With a concurrency of 100, 10,000 separate “batches” will be executed. Let’s now assume 1% of the time an email takes 60 seconds and 5% of the time an email takes 10 seconds. To simplify the math we’ll assume all other requests still take 500ms. 100 batches will now take a full minute and 500 batches will take 10 seconds. (100 * 60) + (500 * 10) + ((10000 - 600) * .5 seconds) = ~262 minutes. Our actual processing time is more than triple what it was supposed to be.
Concurrently Process a Pool of Promises
The main problem with the previous solution is that all promises must complete before we move on. What we instead want is to make sure there are always 100 emails concurrently being sent at a time. This is where a “Promise Pool” comes in handy.
class PromisePool {
private concurrency: number;
private items: Promise<void>[] = [];
constructor({
concurrency
}: { concurrency: number }) {
this.concurrency = concurrency;
}
async add(asyncTaskFn: () => Promise<void>) {
if (this.items.length >= this.concurrency) {
// halt execution until fastest promise fulfills
await Promise.race(this.items);
}
const newlyAddedPromise = asyncTaskFn();
newlyAddedPromise.then(() => {
// When promise resolves remove it from stored array of promises
this.items = this.items.filter((filterItem) => {
return filterItem !== newlyAddedPromise;
});
});
this.items.push(newlyAddedPromise);
}
}
let promisePool = new PromisePool({
concurrency: 100
});
for (const email of emails) {
await promisePool.add(sendEmail.bind(this, email))
}
The for loop now looks almost as simple as our simple one by one sending. As soon as a promise resolves, a new one will fill it’s spot.

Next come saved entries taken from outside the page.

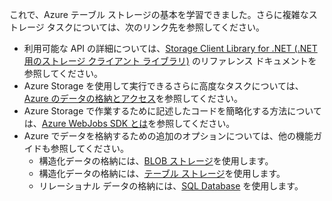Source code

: これで、Azure テーブル ストレージの基本を学習できました。さらに複雑なストレージ タスクについては、次のリンク先を参照してください。

- 利用可能な API の詳細については、[Storage Client Library for .NET (.NET 用のストレージ クライアント ライブラリ)](http://go.microsoft.com/fwlink/?LinkID=390731) のリファレンス ドキュメントを参照してください。
- Azure Storage を使用して実行できるさらに高度なタスクについては、[Azure のデータの格納とアクセス](https://msdn.microsoft.com/library/azure/gg433040.aspx)を参照してください。    
- Azure Storage で作業するために記述したコードを簡略化する方法については、[Azure WebJobs SDK とは](/app-service-web/websites-dotnet-webjobs-sdk.md)を参照してください。
- Azure でデータを格納するための追加のオプションについては、他の機能ガイドも参照してください。
  - 構造化データの格納には、[BLOB ストレージ](./storage-dotnet-how-to-use-blobs.md)を使用します。
  - 構造化データの格納には、[テーブル ストレージ](./storage-dotnet-how-to-use-tables.md)を使用します。
  - リレーショナル データの格納には、[SQL Database](/sql-database/sql-database-dotnet-how-to-use.md) を使用します。

<!---HONumber=AcomDC_0204_2016-->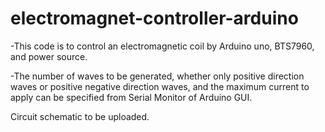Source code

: # electromagnet-controller-arduino
-This code is to control an electromagnetic coil by Arduino uno, BTS7960, and power source. 

-The number of waves to be generated, whether only positive direction waves or positive negative direction waves, and the maximum current to apply
can be specified from Serial Monitor of Arduino GUI. 

Circuit schematic to be uploaded. 
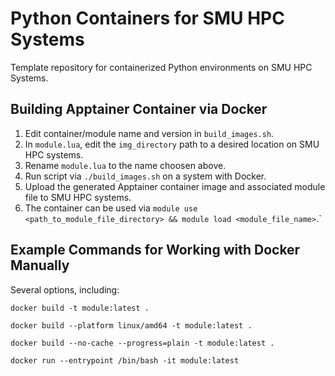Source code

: # Python Containers for SMU HPC Systems

Template repository for containerized Python environments on SMU HPC Systems.

## Building Apptainer Container via Docker

1. Edit container/module name and version in `build_images.sh`.
2. In `module.lua`, edit the `img_directory` path to a desired location on SMU
   HPC systems.
3. Rename `module.lua` to the name choosen above.
4. Run script via `./build_images.sh` on a system with Docker.
5. Upload the generated Apptainer container image and associated module file to
   SMU HPC systems.
6. The container can be used via `module use <path_to_module_file_directory> &&
   module load <module_file_name>`.`

## Example Commands for Working with Docker Manually

Several options, including:

`docker build -t module:latest .`

`docker build --platform linux/amd64 -t module:latest .`

`docker build --no-cache --progress=plain -t module:latest .`

`docker run --entrypoint /bin/bash -it module:latest`
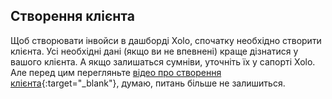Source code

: ## Створення клієнта

Щоб створювати інвойси в дашборді Xolo, спочатку необхідно створити клієнта. Усі необхідні дані (якщо ви не впевнені)
краще дізнатися у вашого клієнта. А якщо залишаться сумніви, уточніть їх у сапорті Xolo. Але перед цим
перегляньте [відео про створення клієнта](https://youtu.be/x4iVkMD-64U){:target="_blank"}, думаю, питань більше не
залишиться.
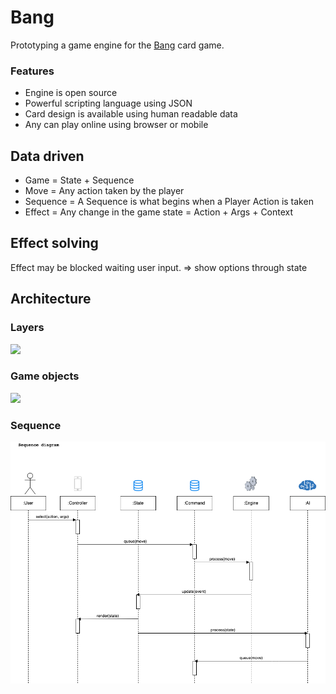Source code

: # Bang

Prototyping a game engine for the [Bang](<https://en.wikipedia.org/wiki/Bang!_(card_game)>) card game.

### Features

- Engine is open source
- Powerful scripting language using JSON
- Card design is available using human readable data
- Any can play online using browser or mobile

## Data driven

- Game = State + Sequence
- Move = Any action taken by the player
- Sequence = A Sequence is what begins when a Player Action is taken
- Effect = Any change in the game state = Action + Args + Context

## Effect solving

Effect may be blocked waiting user input.
=> show options through state

## Architecture

### Layers

![](../docs/dependency.png)

### Game objects

![](../docs/data_structure.png)

### Sequence

![](../docs/sequence.png)
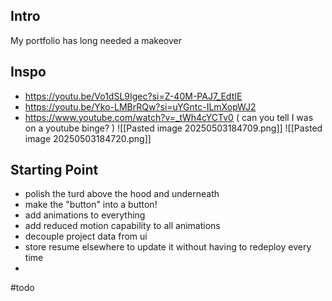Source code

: ## Intro
My portfolio has long needed a makeover
## Inspo
- https://youtu.be/Vo1dSL9Igec?si=Z-40M-PAJ7_EdtIE
- https://youtu.be/Yko-LMBrRQw?si=uYGntc-ILmXopWJ2
- https://www.youtube.com/watch?v=_tWh4cYCTv0
( can you tell I was on a youtube binge? )
![[Pasted image 20250503184709.png]]
![[Pasted image 20250503184720.png]]

## Starting Point
- polish the turd above the hood and underneath
- make the "button" into a button!
- add animations to everything
- add reduced motion capability to all animations
- decouple project data from ui
- store resume elsewhere to update it without having to redeploy every time
- 
#todo
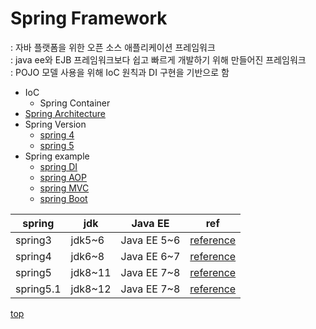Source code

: # Spring Framework
: 자바 플랫폼을 위한 오픈 소스 애플리케이션 프레임워크            
: java ee와 EJB 프레임워크보다 쉽고 빠르게 개발하기 위해 만들어진 프레임워크    
: POJO 모델 사용을 위해 IoC 원칙과 DI 구현을 기반으로 함    


- IoC
    - Spring Container
- [Spring Architecture](./spring-architecture.md)
- Spring Version
    - [spring 4](./spring4.md)
    - [spring 5](./spring5.md)
- Spring example
    - [spring DI](./springDI/)
    - [spring AOP](./springAOP)
    - [spring MVC](./springMVC)
    - [spring Boot](./springBoot/)


spring | jdk | Java EE | ref
---|---|---|---
spring3 | jdk5~6  | Java EE 5~6 | [reference](https://docs.spring.io/spring/docs/3.0.x/spring-framework-reference/html/index.html)
spring4 | jdk6~8  | Java EE 6~7 | [reference](https://docs.spring.io/spring/docs/4.0.x/spring-framework-reference/html/index.html)
spring5 | jdk8~11 | Java EE 7~8 | [reference](https://docs.spring.io/spring/docs/5.0.x/spring-framework-reference/)
spring5.1 | jdk8~12 | Java EE 7~8 | [reference](https://docs.spring.io/spring/docs/5.1.x/spring-framework-reference/)



[top](#)
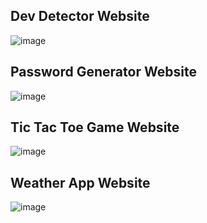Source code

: ## Dev Detector Website
![image](https://github.com/surajkachate/Simple-Project-Templates-in-JavaScript/assets/89270012/6b7622c1-1168-40d8-81a6-1281ca3ed1a9)

## Password Generator Website
![image](https://github.com/surajkachate/Simple-Project-Templates-in-JavaScript/assets/89270012/ebff5535-ce54-4bbf-ab44-5aaa35900053)

## Tic Tac Toe Game Website
![image](https://github.com/surajkachate/Simple-Project-Templates-in-JavaScript/assets/89270012/02241081-a859-4e52-865c-ab34fc6a69d6)

## Weather App Website
![image](https://github.com/surajkachate/Simple-Project-Templates-in-JavaScript/assets/89270012/3346c695-a27b-47a1-a57f-f878d1e367ea)
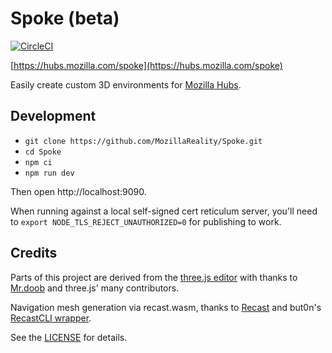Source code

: # Spoke (beta)

[![CircleCI](https://circleci.com/gh/MozillaReality/Spoke.svg?style=svg)](https://circleci.com/gh/MozillaReality/Spoke)

[https://hubs.mozilla.com/spoke](https://hubs.mozilla.com/spoke)

Easily create custom 3D environments for [Mozilla Hubs](https://hubs.mozilla.com).

## Development

- `git clone https://github.com/MozillaReality/Spoke.git`
- `cd Spoke`
- `npm ci`
- `npm run dev`

Then open http://localhost:9090.

When running against a local self-signed cert reticulum server, you'll need to `export NODE_TLS_REJECT_UNAUTHORIZED=0` for publishing to work.

## Credits

Parts of this project are derived from the [three.js editor](https://threejs.org/editor/)
with thanks to [Mr.doob](https://github.com/mrdoob) and three.js' many contributors.

Navigation mesh generation via recast.wasm, thanks to [Recast](https://github.com/recastnavigation/recastnavigation) and but0n's [RecastCLI wrapper](https://github.com/but0n/recastCLI.js).

See the [LICENSE](LICENSE) for details.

If we take the same assumptions where 1% of the time an email takes 60 seconds and 5% of the time an email takes 10 seconds, we’ll find that this becomes a lot less relevant. The calculation should start to average out to what we originally calculated: (1,000,000 / 100) * 500ms or ~83 minutes. Every one in a hundred requests will take a full minute, but while that is held up, there are still 99 other requests being processed.